> **WHAT IS REQUIRED**: Return the data below exactly, please, but drop the pictures.

> **SUPPLIED INFORMATION**:
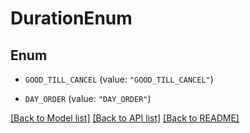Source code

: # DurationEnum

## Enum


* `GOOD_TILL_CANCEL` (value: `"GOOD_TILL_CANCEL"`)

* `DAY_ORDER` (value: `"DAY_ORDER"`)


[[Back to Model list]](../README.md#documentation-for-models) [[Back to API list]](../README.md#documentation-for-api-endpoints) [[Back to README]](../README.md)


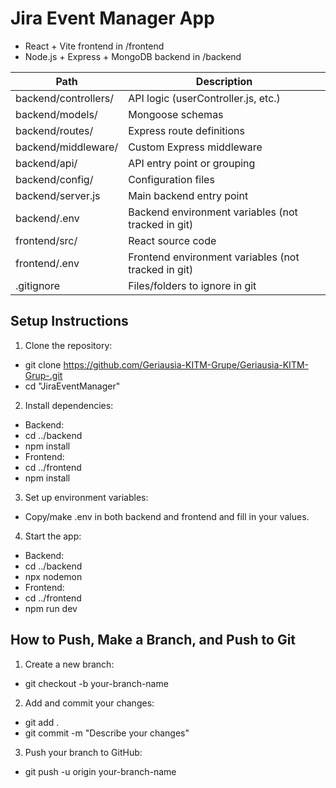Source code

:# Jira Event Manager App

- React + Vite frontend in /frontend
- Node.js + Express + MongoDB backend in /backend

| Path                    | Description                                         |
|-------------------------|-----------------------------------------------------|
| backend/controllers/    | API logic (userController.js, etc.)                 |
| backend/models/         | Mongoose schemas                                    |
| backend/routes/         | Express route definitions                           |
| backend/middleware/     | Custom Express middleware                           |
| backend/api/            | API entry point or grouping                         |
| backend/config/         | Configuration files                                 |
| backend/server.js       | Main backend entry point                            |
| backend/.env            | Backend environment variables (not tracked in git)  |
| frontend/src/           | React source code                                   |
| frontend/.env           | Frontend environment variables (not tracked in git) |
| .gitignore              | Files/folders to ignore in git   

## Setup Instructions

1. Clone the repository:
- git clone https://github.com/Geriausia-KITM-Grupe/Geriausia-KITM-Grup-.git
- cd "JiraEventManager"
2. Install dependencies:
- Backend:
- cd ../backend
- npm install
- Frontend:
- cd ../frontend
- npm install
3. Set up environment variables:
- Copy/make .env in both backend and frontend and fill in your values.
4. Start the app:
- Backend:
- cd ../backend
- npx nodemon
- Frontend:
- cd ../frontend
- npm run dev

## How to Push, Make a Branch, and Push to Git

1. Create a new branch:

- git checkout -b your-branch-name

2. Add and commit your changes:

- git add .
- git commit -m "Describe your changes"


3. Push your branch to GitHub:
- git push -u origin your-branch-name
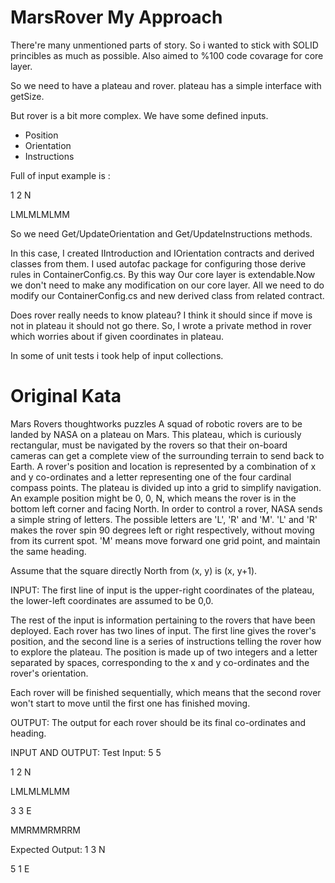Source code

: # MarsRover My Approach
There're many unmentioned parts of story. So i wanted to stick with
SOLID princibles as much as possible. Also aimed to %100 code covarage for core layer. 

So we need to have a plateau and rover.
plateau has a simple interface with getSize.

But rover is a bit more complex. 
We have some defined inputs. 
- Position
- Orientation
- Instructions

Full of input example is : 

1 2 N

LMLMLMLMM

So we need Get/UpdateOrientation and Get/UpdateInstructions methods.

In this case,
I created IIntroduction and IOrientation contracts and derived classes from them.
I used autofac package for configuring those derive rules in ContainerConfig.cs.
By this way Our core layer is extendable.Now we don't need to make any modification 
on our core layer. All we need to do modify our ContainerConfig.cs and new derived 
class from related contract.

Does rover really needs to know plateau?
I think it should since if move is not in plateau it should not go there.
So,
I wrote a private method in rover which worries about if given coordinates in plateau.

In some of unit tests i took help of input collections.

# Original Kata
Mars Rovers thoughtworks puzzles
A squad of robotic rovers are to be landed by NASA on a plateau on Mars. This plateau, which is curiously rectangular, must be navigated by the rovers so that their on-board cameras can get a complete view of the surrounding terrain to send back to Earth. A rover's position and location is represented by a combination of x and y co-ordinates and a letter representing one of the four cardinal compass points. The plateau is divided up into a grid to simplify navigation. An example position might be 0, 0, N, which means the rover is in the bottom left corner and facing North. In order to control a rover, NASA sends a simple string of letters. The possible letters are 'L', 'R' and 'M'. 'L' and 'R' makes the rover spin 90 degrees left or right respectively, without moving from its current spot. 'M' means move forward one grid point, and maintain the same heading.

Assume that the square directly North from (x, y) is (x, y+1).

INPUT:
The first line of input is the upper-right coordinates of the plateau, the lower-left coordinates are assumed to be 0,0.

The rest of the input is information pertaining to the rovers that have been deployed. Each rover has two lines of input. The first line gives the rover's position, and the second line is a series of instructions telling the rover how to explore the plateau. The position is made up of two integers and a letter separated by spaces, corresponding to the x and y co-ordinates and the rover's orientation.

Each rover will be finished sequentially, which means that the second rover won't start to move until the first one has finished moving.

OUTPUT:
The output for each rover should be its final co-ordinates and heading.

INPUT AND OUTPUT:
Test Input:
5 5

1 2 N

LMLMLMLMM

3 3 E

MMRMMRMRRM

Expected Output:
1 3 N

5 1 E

> **TASK RESULT**:
Source code

: # DurationEnum

## Enum


* `GOOD_TILL_CANCEL` (value: `"GOOD_TILL_CANCEL"`)

* `DAY_ORDER` (value: `"DAY_ORDER"`)


[[Back to Model list]](../README.md#documentation-for-models) [[Back to API list]](../README.md#documentation-for-api-endpoints) [[Back to README]](../README.md)


Source code

:# Jira Event Manager App

- React + Vite frontend in /frontend
- Node.js + Express + MongoDB backend in /backend

| Path                    | Description                                         |
|-------------------------|-----------------------------------------------------|
| backend/controllers/    | API logic (userController.js, etc.)                 |
| backend/models/         | Mongoose schemas                                    |
| backend/routes/         | Express route definitions                           |
| backend/middleware/     | Custom Express middleware                           |
| backend/api/            | API entry point or grouping                         |
| backend/config/         | Configuration files                                 |
| backend/server.js       | Main backend entry point                            |
| backend/.env            | Backend environment variables (not tracked in git)  |
| frontend/src/           | React source code                                   |
| frontend/.env           | Frontend environment variables (not tracked in git) |
| .gitignore              | Files/folders to ignore in git   

## Setup Instructions

1. Clone the repository:
- git clone https://github.com/Geriausia-KITM-Grupe/Geriausia-KITM-Grup-.git
- cd "JiraEventManager"
2. Install dependencies:
- Backend:
- cd ../backend
- npm install
- Frontend:
- cd ../frontend
- npm install
3. Set up environment variables:
- Copy/make .env in both backend and frontend and fill in your values.
4. Start the app:
- Backend:
- cd ../backend
- npx nodemon
- Frontend:
- cd ../frontend
- npm run dev

## How to Push, Make a Branch, and Push to Git

1. Create a new branch:

- git checkout -b your-branch-name

2. Add and commit your changes:

- git add .
- git commit -m "Describe your changes"


3. Push your branch to GitHub:
- git push -u origin your-branch-name
Source code

: # MarsRover My Approach
There're many unmentioned parts of story. So i wanted to stick with
SOLID princibles as much as possible. Also aimed to %100 code covarage for core layer. 

So we need to have a plateau and rover.
plateau has a simple interface with getSize.

But rover is a bit more complex. 
We have some defined inputs. 
- Position
- Orientation
- Instructions

Full of input example is : 

1 2 N

LMLMLMLMM

So we need Get/UpdateOrientation and Get/UpdateInstructions methods.

In this case,
I created IIntroduction and IOrientation contracts and derived classes from them.
I used autofac package for configuring those derive rules in ContainerConfig.cs.
By this way Our core layer is extendable.Now we don't need to make any modification 
on our core layer. All we need to do modify our ContainerConfig.cs and new derived 
class from related contract.

Does rover really needs to know plateau?
I think it should since if move is not in plateau it should not go there.
So,
I wrote a private method in rover which worries about if given coordinates in plateau.

In some of unit tests i took help of input collections.

# Original Kata
Mars Rovers thoughtworks puzzles
A squad of robotic rovers are to be landed by NASA on a plateau on Mars. This plateau, which is curiously rectangular, must be navigated by the rovers so that their on-board cameras can get a complete view of the surrounding terrain to send back to Earth. A rover's position and location is represented by a combination of x and y co-ordinates and a letter representing one of the four cardinal compass points. The plateau is divided up into a grid to simplify navigation. An example position might be 0, 0, N, which means the rover is in the bottom left corner and facing North. In order to control a rover, NASA sends a simple string of letters. The possible letters are 'L', 'R' and 'M'. 'L' and 'R' makes the rover spin 90 degrees left or right respectively, without moving from its current spot. 'M' means move forward one grid point, and maintain the same heading.

Assume that the square directly North from (x, y) is (x, y+1).

INPUT:
The first line of input is the upper-right coordinates of the plateau, the lower-left coordinates are assumed to be 0,0.

The rest of the input is information pertaining to the rovers that have been deployed. Each rover has two lines of input. The first line gives the rover's position, and the second line is a series of instructions telling the rover how to explore the plateau. The position is made up of two integers and a letter separated by spaces, corresponding to the x and y co-ordinates and the rover's orientation.

Each rover will be finished sequentially, which means that the second rover won't start to move until the first one has finished moving.

OUTPUT:
The output for each rover should be its final co-ordinates and heading.

INPUT AND OUTPUT:
Test Input:
5 5

1 2 N

LMLMLMLMM

3 3 E

MMRMMRMRRM

Expected Output:
1 3 N

5 1 E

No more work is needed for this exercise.